Task requirements:
In the listing that follows, the lines starting at the one containing "nodeModulesPath 最终会合并到 webpack" and ending at the one containing "指定 html-webpack-plugin 的" are to be returned exactly, both boundary lines included, and no others.

-.-.-

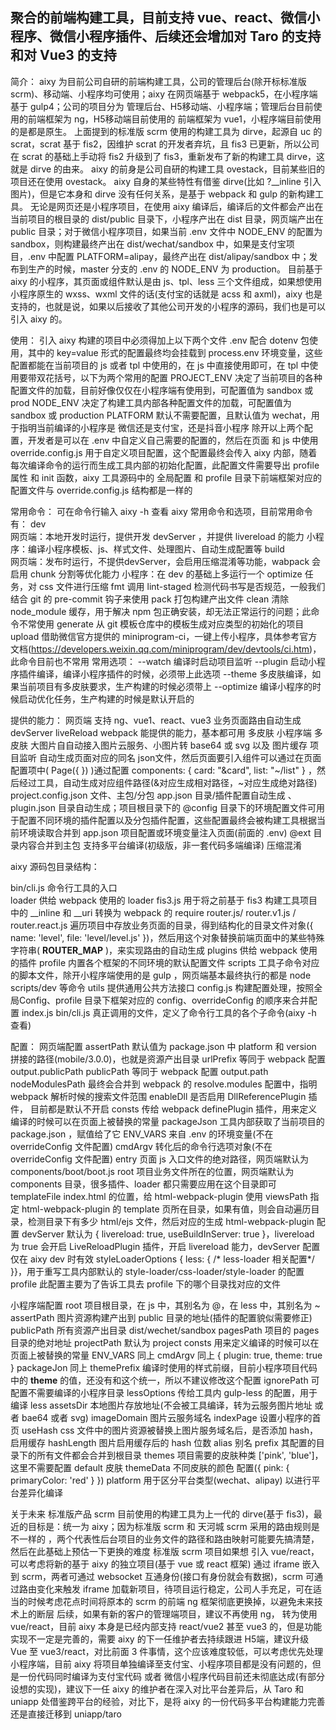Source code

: ## 聚合的前端构建工具，目前支持 vue、react、微信小程序、微信小程序插件、后续还会增加对 Taro 的支持和对 Vue3 的支持

简介：
        aixy 为目前公司自研的前端构建工具，公司的管理后台(除开标标准版 scrm)、移动端、小程序均可使用；aixy 在网页端基于 webpack5，在小程序端基于 gulp4；公司的项目分为 管理后台、H5移动端、小程序端；管理后台目前使用的前端框架为 ng，H5移动端目前使用的 前端框架为 vue1，小程序端目前使用的是都是原生。
       上面提到的标准版 scrm 使用的构建工具为 dirve，起源自 uc 的 scrat，scrat 基于 fis2，因维护 scrat 的开发者弃坑，且 fis3 已更新，所以公司在 scrat 的基础上手动将 fis2 升级到了 fis3，重新发布了新的构建工具 dirve，这就是 dirve 的由来。
        aixy 的前身是公司自研的构建工具 ovestack，目前某些旧的项目还在使用 ovestack。
        aixy 自身的某些特性有借鉴 dirve(比如 ?__inline 引入图片)，但是它本身和 dirve 没有任何关系，是基于 webpack 和 gulp 的新构建工具。
        无论是网页还是小程序项目，在使用 aixy 编译后，编译后的文件都会产出在当前项目的根目录的 dist/public 目录下，小程序产出在 dist 目录，网页端产出在 public 目录；对于微信小程序项目，如果当前 .env 文件中 NODE_ENV 的配置为 sandbox，则构建最终产出在 dist/wechat/sandbox 中，如果是支付宝项目，.env 中配置 PLATFORM=alipay，最终产出在 dist/alipay/sandbox 中；发布到生产的时候，master 分支的 .env 的 NODE_ENV 为 production。
        目前基于 aixy 的小程序，其页面或组件默认是由 js、tpl、less 三个文件组成，如果想使用小程序原生的 wxss、wxml 文件的话(支付宝的话就是 acss 和 axml)，aixy 也是支持的，也就是说，如果以后接收了其他公司开发的小程序的源码，我们也是可以引入 aixy 的。

使用：
引入 aixy 构建的项目中必须得加上以下两个文件
.env    配合 dotenv 包使用，其中的 key=value 形式的配置最终均会挂载到 process.env 环境变量，这些配置都能在当前项目的 js 或者 tpl 中使用的，在 js 中直接使用即可，在 tpl 中使用要带双花括号，以下为两个常用的配置
PROJECT_ENV  决定了当前项目的各种配置文件的加载，目前好像仅仅在小程序端有使用到，可配置值为 sandbox 或 prod
NODE_ENV  决定了构建工具内部各种配置文件的加载，可配置值为 sandbox 或 production
PLATFORM  默认不需要配置，且默认值为 wechat，用于指明当前编译的小程序是 微信还是支付宝，还是抖音小程序
除开以上两个配置，开发者是可以在 .env 中自定义自己需要的配置的，然后在页面 和 js 中使用
override.config.js    用于自定义项目配置，这个配置最终会传入 aixy 内部，随着每次编译命令的运行而生成工具内部的初始化配置，此配置文件需要导出 profile 属性 和 init 函数，aixy 工具源码中的 全局配置 和 profile 目录下前端框架对应的配置文件与 override.config.js 结构都是一样的

常用命令：
    可在命令行输入 aixy -h 查看 aixy 常用命令和选项，目前常用命令有：
dev   
网页端：本地开发时运行，提供开发 devServer ，并提供 livereload 的能力
小程序：编译小程序模板、js、样式文件、处理图片、自动生成配置等
build  
网页端：发布时运行，不提供devServer，会启用压缩混淆等功能，wabpack 会启用 chunk 分割等优化能力
小程序：在 dev 的基础上多运行一个 optimize 任务，对 css 文件进行压缩
fmt
调用 lint-staged 检测代码书写是否规范，一般我们结合 git 的 pre-commit 钩子来使用
pack
打包构建产出文件
clean
清除 node_module 缓存，用于解决 npm 包正确安装，却无法正常运行的问题；此命令不常使用
generate
从 git 模板仓库中的模板生成对应类型的初始化的项目
upload
借助微信官方提供的 miniprogram-ci，一键上传小程序，具体参考官方文档(https://developers.weixin.qq.com/miniprogram/dev/devtools/ci.htm)，此命令目前也不常用
常用选项：
--watch   编译时启动项目监听
--plugin   启动小程序插件编译，编译小程序插件的时候，必须带上此选项
--theme    多皮肤编译，如果当前项目有多皮肤要求，生产构建的时候必须带上
--optimize    编译小程序的时候启动优化任务，生产构建的时候是默认开启的

提供的能力：
网页端
支持 ng、vue1、react、vue3
业务页面路由自动生成
devServer
liveReload
webpack 能提供的能力，基本都可用
多皮肤
小程序端
多皮肤
大图片自自动接入图片云服务、小图片转 base64 或 svg 以及 图片缓存
项目监听
自动生成页面对应的同名 json文件，然后页面要引入组件可以通过在页面配置项中( Page({   }) )通过配置 components: { card: "&card",  list: "~/list" } ，然后经过工具，自动生成对应组件路径(&对应生成相对路径，~对应生成绝对路径)
project.config.json 文件、主包/分包 app.json  目录/插件配置自动生成 、 plugin.json 目录自动生成；项目根目录下的 @config 目录下的环境配置文件可用于配置不同环境的插件配置以及分包插件配置，这些配置最终会被构建工具根据当前环境读取合并到 app.json 
项目配置或环境变量注入页面(前面的 .env)
@ext 目录内容合并到主包
支持多平台编译(初级版，非一套代码多端编译)
压缩混淆

aixy 源码包目录结构：

bin/cli.js  命令行工具的入口  
loader    供给 webpack 使用的 loader
fis3.js  用于将之前基于 fis3 构建工具项目中的 __inline 和 __uri 转换为 webpack 的 require
router.js/ router.v1.js / router.react.js  遍历项目中存放业务页面的目录，得到结构化的目录文件对象({ name: 'level', file: 'level/level.js'  })，然后用这个对象替换前端页面中的某些特殊字符串( __ROUTER_MAP__ )，来实现路由的自动生成
plugins    供给 webpack 使用的插件
profile    内置各个框架的不同环境的默认配置文件
scripts   工具子命令对应的脚本文件，除开小程序端使用的是 gulp ，网页端基本最终执行的都是 node scripts/dev 等命令
utils   提供通用公共方法接口
config.js  构建配置处理，按照全局Config、profile 目录下框架对应的 config、overrideConfig 的顺序来合并配置
index.js    bin/cli.js 真正调用的文件，定义了命令行工具的各个子命令(aixy -h 查看)

配置：
网页端配置
assertPath   默认值为 package.json 中 platform 和 version 拼接的路径(mobile/3.0.0)，也就是资源产出目录
urlPrefix  等同于 webpack 配置 output.publicPath
publicPath  等同于 webpack 配置 output.path
nodeModulesPath 最终会合并到 webpack 的 resolve.modules 配置中，指明webpack  解析时候的搜索文件范围
enableDll  是否启用 DllReferencePlugin 插件， 目前都是默认不开启
consts  传给 webpack definePlugin 插件，用来定义编译的时候可以在页面上被替换的常量
packageJson  工具内部获取了当前项目的 package.json ，赋值给了它
ENV_VARS  来自 .env 的环境变量(不在 overrideConfig 文件配置)
cmdArgv  转化后的命令行选项对象(不在 overrideConfig 文件配置)
entry  页面 js 入口文件的绝对路径，网页端默认为 components/boot/boot.js
root  项目业务文件所在的位置，网页端默认为 components 目录，很多插件、loader 都只需要应用在这个目录即可
templateFile  index.html 的位置，给 html-webpack-plugin 使用
viewsPath  指定 html-webpack-plugin 的 template 页所在目录，如果有值，则会自动遍历目录，检测目录下有多少 html/ejs 文件，然后对应的生成  html-webpack-plugin  配置
devServer  默认为 { livereload: true, useBuildInServer: true }，livereload 为 true 会开启 LiveReloadPlugin 插件，开启 livereload 能力，devServer 配置仅在 aixy dev 时有效
styleLoaderOptions   { less: { /* less-loader 相关配置*/ }}，用于重写工具内部默认的 style-loader/css-loader/style-loader 的配置
profile  此配置主要为了告诉工具去 profile 下的哪个目录找对应的文件

小程序端配置
root  项目根目录，在 js 中，其别名为 @，在 less 中，其别名为 ~
assertPath  图片资源构建产出到 public 目录的地址(插件的配置貌似需要修正)
publicPath  所有资源产出目录  dist/wechet/sandbox
pagesPath  项目的 pages 目录的绝对地址
projectPath  默认为 project
consts  用来定义编译的时候可以在页面上被替换的常量
ENV_VARS  同上
cmdArgv  同上 { plugin: true, theme: true }
packageJon  同上
themePrefix  编译时使用的样式前缀，目前小程序项目代码中的 __theme__ 的值，还没有和这个统一，所以不建议修改这个配置
ignorePath   可配置不需要编译的小程序目录
lessOptions  传给工具内 gulp-less 的配置，用于编译 less
assetsDir  本地图片存放地址(不会被工具编译，转为云服务图片地址 或者 bae64 或者 svg)
imageDomain  图片云服务域名
indexPage   设置小程序的首页
useHash  css 文件中的图片资源被替换上图片服务域名后，是否添加 hash，启用缓存
hashLength   图片启用缓存后的 hash 位数
alias  别名
prefix  其配置的目录下的所有文件都会合并到根目录
themes  项目需要的皮肤种类 ['pink', 'blue']，这里不需要配置 default 皮肤
themeData  不同皮肤的颜色 配置({  pink: { primaryColor: 'red' }  })
platform  用于区分平台类型(wechat、alipay) 以进行平台差异化编译

关于未来
标准版产品 scrm 目前使用的构建工具为上一代的 dirve(基于 fis3)，最近的目标是：统一为 aixy；因为标准版 scrm 和 天河城 scrm 采用的路由规则是不一样的 ，两个代表性后台项目的业务文件的路径和路由映射可能要先搞清楚，然后在此基础上预估一下更换的难度
标准版 scrm 项目如果想 引入 vue/react，可以考虑将新的基于 aixy 的独立项目(基于 vue 或 react 框架) 通过 iframe 嵌入到 scrm，两者可通过 websocket 互通身份(接口有身份就会有数据)，scrm 可通过路由变化来触发 iframe 加载新项目，待项目运行稳定，公司人手充足，可在适当的时候考虑花点时间将原本的 scrm 的前端 ng 框架彻底更换掉，以避免未来技术上的断层
后续，如果有新的客户的管理端项目，建议不再使用 ng， 转为使用 vue/react，目前 aixy 本身是已经内部支持 react/vue2 甚至 vue3 的，但是功能实现不一定是完善的，需要 aixy 的下一任维护者去持续跟进
H5端，建议升级 Vue 至 vue3/react，对比前面 3 件事情，这个应该难度较低，可以考虑优先处理
小程序端，目前 aixy 将项目单独编译至支付宝、小程序项目都是没有问题的，但是一份代码同时编译为支付宝代码 或者 微信小程序代码目前还未彻底达成(有部分设想的实现)，建议下一任 aixy 的维护者在深入对比平台差异后，从 Taro 和 uniapp 处借鉴跨平台的经验，对比下，是将 aixy 的一份代码多平台构建能力完善 还是直接迁移到 uniapp/taro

-.-.-

Worked solution:
nodeModulesPath 最终会合并到 webpack 的 resolve.modules 配置中，指明webpack  解析时候的搜索文件范围
enableDll  是否启用 DllReferencePlugin 插件， 目前都是默认不开启
consts  传给 webpack definePlugin 插件，用来定义编译的时候可以在页面上被替换的常量
packageJson  工具内部获取了当前项目的 package.json ，赋值给了它
ENV_VARS  来自 .env 的环境变量(不在 overrideConfig 文件配置)
cmdArgv  转化后的命令行选项对象(不在 overrideConfig 文件配置)
entry  页面 js 入口文件的绝对路径，网页端默认为 components/boot/boot.js
root  项目业务文件所在的位置，网页端默认为 components 目录，很多插件、loader 都只需要应用在这个目录即可
templateFile  index.html 的位置，给 html-webpack-plugin 使用
viewsPath  指定 html-webpack-plugin 的 template 页所在目录，如果有值，则会自动遍历目录，检测目录下有多少 html/ejs 文件，然后对应的生成  html-webpack-plugin  配置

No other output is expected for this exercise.